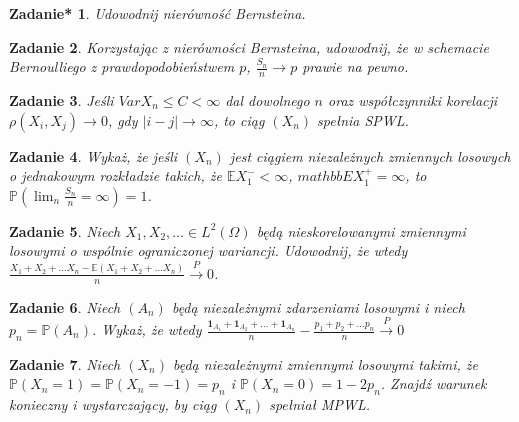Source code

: \documentclass{mwart}
\newtheorem{zd}{Zadanie}
\newtheorem{zdt}[zd]{Zadanie*}
\begin{document}
\begin{zdt}
Udowodnij nierówność Bernsteina.
\end{zdt}

\begin{zd}
Korzystając z nierówności Bernsteina, udowodnij, że w schemacie Bernoulliego z prawdopodobieństwem $p$, $\frac{S_n}{n}\to p$ prawie na pewno.
\end{zd}

\begin{zd}
Jeśli $VarX_n \leq C < \infty$ dal dowolnego $n$ oraz współczynniki korelacji $\rho (X_i, X_j) \to 0$, gdy $|i-j|\to \infty$, to ciąg $(X_n)$ spełnia SPWL.
\end{zd}

\begin{zd}
Wykaż, że jeśli $(X_n)$ jest ciągiem niezależnych zmiennych losowych o jednakowym rozkładzie takich, że $\mathbb{E}X_1^- < \infty$, $mathbb{E}X_1^+ = \infty$, to $\mathbb{P}\left(\lim_n\frac{S_n}{n} = \infty\right) = 1$.
\end{zd}

\begin{zd}
Niech $X_1, X_2, \dots \in L^2\left(\Omega \right)$ będą nieskorelowanymi zmiennymi losowymi o wspólnie ograniczonej wariancji. Udowodnij, że wtedy $\frac{X_1+X_2 + \dots  X_n - \mathbb{E}\left(X_1+X_2 + \dots  X_n\right)}{n} \xrightarrow{P} 0$.
\end{zd}

\begin{zd}
Niech $(A_n)$ będą niezależnymi zdarzeniami losowymi i niech $p_n = \mathbb{P}(A_n)$. Wykaż, że wtedy $\frac{\pmb{1}_{A_1} + \pmb{1}_{A_2} + \dots + \pmb{1}_{A_n}}{n} - \frac{p_1 + p_2 + \dots p_n}{n} \xrightarrow{P} 0$
\end{zd}

\begin{zd}
Niech $(X_n)$ będą niezależnymi zmiennymi losowymi takimi, że $\mathbb{P}(X_n=1)=\mathbb{P}(X_n=-1) = p_n$ i $\mathbb{P}(X_n=0)=1-2p_n$. Znajdź warunek konieczny i wystarczający, by ciąg $(X_n)$ spełniał MPWL.
\end{zd}
\end{document}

=-=-=

■ Exercise directions: Text only, please: give the listing again word for word with no images.

■ Solution to this exercise:
Source code

: \documentclass{mwart}
\newtheorem{zd}{Zadanie}
\newtheorem{zdt}[zd]{Zadanie*}
\begin{document}
\begin{zdt}
Udowodnij nierówność Bernsteina.
\end{zdt}

\begin{zd}
Korzystając z nierówności Bernsteina, udowodnij, że w schemacie Bernoulliego z prawdopodobieństwem $p$, $\frac{S_n}{n}\to p$ prawie na pewno.
\end{zd}

\begin{zd}
Jeśli $VarX_n \leq C < \infty$ dal dowolnego $n$ oraz współczynniki korelacji $\rho (X_i, X_j) \to 0$, gdy $|i-j|\to \infty$, to ciąg $(X_n)$ spełnia SPWL.
\end{zd}

\begin{zd}
Wykaż, że jeśli $(X_n)$ jest ciągiem niezależnych zmiennych losowych o jednakowym rozkładzie takich, że $\mathbb{E}X_1^- < \infty$, $mathbb{E}X_1^+ = \infty$, to $\mathbb{P}\left(\lim_n\frac{S_n}{n} = \infty\right) = 1$.
\end{zd}

\begin{zd}
Niech $X_1, X_2, \dots \in L^2\left(\Omega \right)$ będą nieskorelowanymi zmiennymi losowymi o wspólnie ograniczonej wariancji. Udowodnij, że wtedy $\frac{X_1+X_2 + \dots  X_n - \mathbb{E}\left(X_1+X_2 + \dots  X_n\right)}{n} \xrightarrow{P} 0$.
\end{zd}

\begin{zd}
Niech $(A_n)$ będą niezależnymi zdarzeniami losowymi i niech $p_n = \mathbb{P}(A_n)$. Wykaż, że wtedy $\frac{\pmb{1}_{A_1} + \pmb{1}_{A_2} + \dots + \pmb{1}_{A_n}}{n} - \frac{p_1 + p_2 + \dots p_n}{n} \xrightarrow{P} 0$
\end{zd}

\begin{zd}
Niech $(X_n)$ będą niezależnymi zmiennymi losowymi takimi, że $\mathbb{P}(X_n=1)=\mathbb{P}(X_n=-1) = p_n$ i $\mathbb{P}(X_n=0)=1-2p_n$. Znajdź warunek konieczny i wystarczający, by ciąg $(X_n)$ spełniał MPWL.
\end{zd}
\end{document}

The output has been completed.